> **Instructions for the task**: What is needed is a faithful transcription of all the data below, pictures excluded.

▬▬▬▬▬▬▬▬▬▬

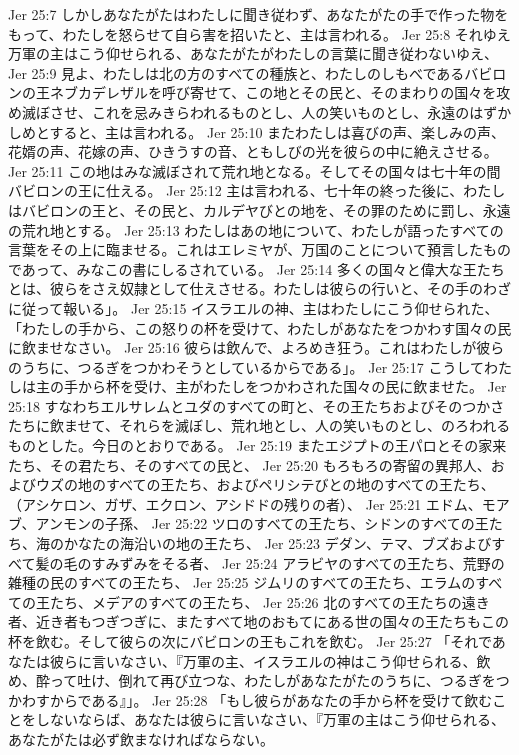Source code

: Jer 25:7  しかしあなたがたはわたしに聞き従わず、あなたがたの手で作った物をもって、わたしを怒らせて自ら害を招いたと、主は言われる。
Jer 25:8  それゆえ万軍の主はこう仰せられる、あなたがたがわたしの言葉に聞き従わないゆえ、
Jer 25:9  見よ、わたしは北の方のすべての種族と、わたしのしもべであるバビロンの王ネブカデレザルを呼び寄せて、この地とその民と、そのまわりの国々を攻め滅ぼさせ、これを忌みきらわれるものとし、人の笑いものとし、永遠のはずかしめとすると、主は言われる。
Jer 25:10  またわたしは喜びの声、楽しみの声、花婿の声、花嫁の声、ひきうすの音、ともしびの光を彼らの中に絶えさせる。
Jer 25:11  この地はみな滅ぼされて荒れ地となる。そしてその国々は七十年の間バビロンの王に仕える。
Jer 25:12  主は言われる、七十年の終った後に、わたしはバビロンの王と、その民と、カルデヤびとの地を、その罪のために罰し、永遠の荒れ地とする。
Jer 25:13  わたしはあの地について、わたしが語ったすべての言葉をその上に臨ませる。これはエレミヤが、万国のことについて預言したものであって、みなこの書にしるされている。
Jer 25:14  多くの国々と偉大な王たちとは、彼らをさえ奴隷として仕えさせる。わたしは彼らの行いと、その手のわざに従って報いる」。
Jer 25:15  イスラエルの神、主はわたしにこう仰せられた、「わたしの手から、この怒りの杯を受けて、わたしがあなたをつかわす国々の民に飲ませなさい。
Jer 25:16  彼らは飲んで、よろめき狂う。これはわたしが彼らのうちに、つるぎをつかわそうとしているからである」。
Jer 25:17  こうしてわたしは主の手から杯を受け、主がわたしをつかわされた国々の民に飲ませた。
Jer 25:18  すなわちエルサレムとユダのすべての町と、その王たちおよびそのつかさたちに飲ませて、それらを滅ぼし、荒れ地とし、人の笑いものとし、のろわれるものとした。今日のとおりである。
Jer 25:19  またエジプトの王パロとその家来たち、その君たち、そのすべての民と、
Jer 25:20  もろもろの寄留の異邦人、およびウズの地のすべての王たち、およびペリシテびとの地のすべての王たち、（アシケロン、ガザ、エクロン、アシドドの残りの者）、
Jer 25:21  エドム、モアブ、アンモンの子孫、
Jer 25:22  ツロのすべての王たち、シドンのすべての王たち、海のかなたの海沿いの地の王たち、
Jer 25:23  デダン、テマ、ブズおよびすべて髪の毛のすみずみをそる者、
Jer 25:24  アラビヤのすべての王たち、荒野の雑種の民のすべての王たち、
Jer 25:25  ジムリのすべての王たち、エラムのすべての王たち、メデアのすべての王たち、
Jer 25:26  北のすべての王たちの遠き者、近き者もつぎつぎに、またすべて地のおもてにある世の国々の王たちもこの杯を飲む。そして彼らの次にバビロンの王もこれを飲む。
Jer 25:27  「それであなたは彼らに言いなさい、『万軍の主、イスラエルの神はこう仰せられる、飲め、酔って吐け、倒れて再び立つな、わたしがあなたがたのうちに、つるぎをつかわすからである』」。
Jer 25:28  「もし彼らがあなたの手から杯を受けて飲むことをしないならば、あなたは彼らに言いなさい、『万軍の主はこう仰せられる、あなたがたは必ず飲まなければならない。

▬▬▬▬▬▬▬▬▬▬

> **Output below**:
Source code

: Jer 25:7  しかしあなたがたはわたしに聞き従わず、あなたがたの手で作った物をもって、わたしを怒らせて自ら害を招いたと、主は言われる。
Jer 25:8  それゆえ万軍の主はこう仰せられる、あなたがたがわたしの言葉に聞き従わないゆえ、
Jer 25:9  見よ、わたしは北の方のすべての種族と、わたしのしもべであるバビロンの王ネブカデレザルを呼び寄せて、この地とその民と、そのまわりの国々を攻め滅ぼさせ、これを忌みきらわれるものとし、人の笑いものとし、永遠のはずかしめとすると、主は言われる。
Jer 25:10  またわたしは喜びの声、楽しみの声、花婿の声、花嫁の声、ひきうすの音、ともしびの光を彼らの中に絶えさせる。
Jer 25:11  この地はみな滅ぼされて荒れ地となる。そしてその国々は七十年の間バビロンの王に仕える。
Jer 25:12  主は言われる、七十年の終った後に、わたしはバビロンの王と、その民と、カルデヤびとの地を、その罪のために罰し、永遠の荒れ地とする。
Jer 25:13  わたしはあの地について、わたしが語ったすべての言葉をその上に臨ませる。これはエレミヤが、万国のことについて預言したものであって、みなこの書にしるされている。
Jer 25:14  多くの国々と偉大な王たちとは、彼らをさえ奴隷として仕えさせる。わたしは彼らの行いと、その手のわざに従って報いる」。
Jer 25:15  イスラエルの神、主はわたしにこう仰せられた、「わたしの手から、この怒りの杯を受けて、わたしがあなたをつかわす国々の民に飲ませなさい。
Jer 25:16  彼らは飲んで、よろめき狂う。これはわたしが彼らのうちに、つるぎをつかわそうとしているからである」。
Jer 25:17  こうしてわたしは主の手から杯を受け、主がわたしをつかわされた国々の民に飲ませた。
Jer 25:18  すなわちエルサレムとユダのすべての町と、その王たちおよびそのつかさたちに飲ませて、それらを滅ぼし、荒れ地とし、人の笑いものとし、のろわれるものとした。今日のとおりである。
Jer 25:19  またエジプトの王パロとその家来たち、その君たち、そのすべての民と、
Jer 25:20  もろもろの寄留の異邦人、およびウズの地のすべての王たち、およびペリシテびとの地のすべての王たち、（アシケロン、ガザ、エクロン、アシドドの残りの者）、
Jer 25:21  エドム、モアブ、アンモンの子孫、
Jer 25:22  ツロのすべての王たち、シドンのすべての王たち、海のかなたの海沿いの地の王たち、
Jer 25:23  デダン、テマ、ブズおよびすべて髪の毛のすみずみをそる者、
Jer 25:24  アラビヤのすべての王たち、荒野の雑種の民のすべての王たち、
Jer 25:25  ジムリのすべての王たち、エラムのすべての王たち、メデアのすべての王たち、
Jer 25:26  北のすべての王たちの遠き者、近き者もつぎつぎに、またすべて地のおもてにある世の国々の王たちもこの杯を飲む。そして彼らの次にバビロンの王もこれを飲む。
Jer 25:27  「それであなたは彼らに言いなさい、『万軍の主、イスラエルの神はこう仰せられる、飲め、酔って吐け、倒れて再び立つな、わたしがあなたがたのうちに、つるぎをつかわすからである』」。
Jer 25:28  「もし彼らがあなたの手から杯を受けて飲むことをしないならば、あなたは彼らに言いなさい、『万軍の主はこう仰せられる、あなたがたは必ず飲まなければならない。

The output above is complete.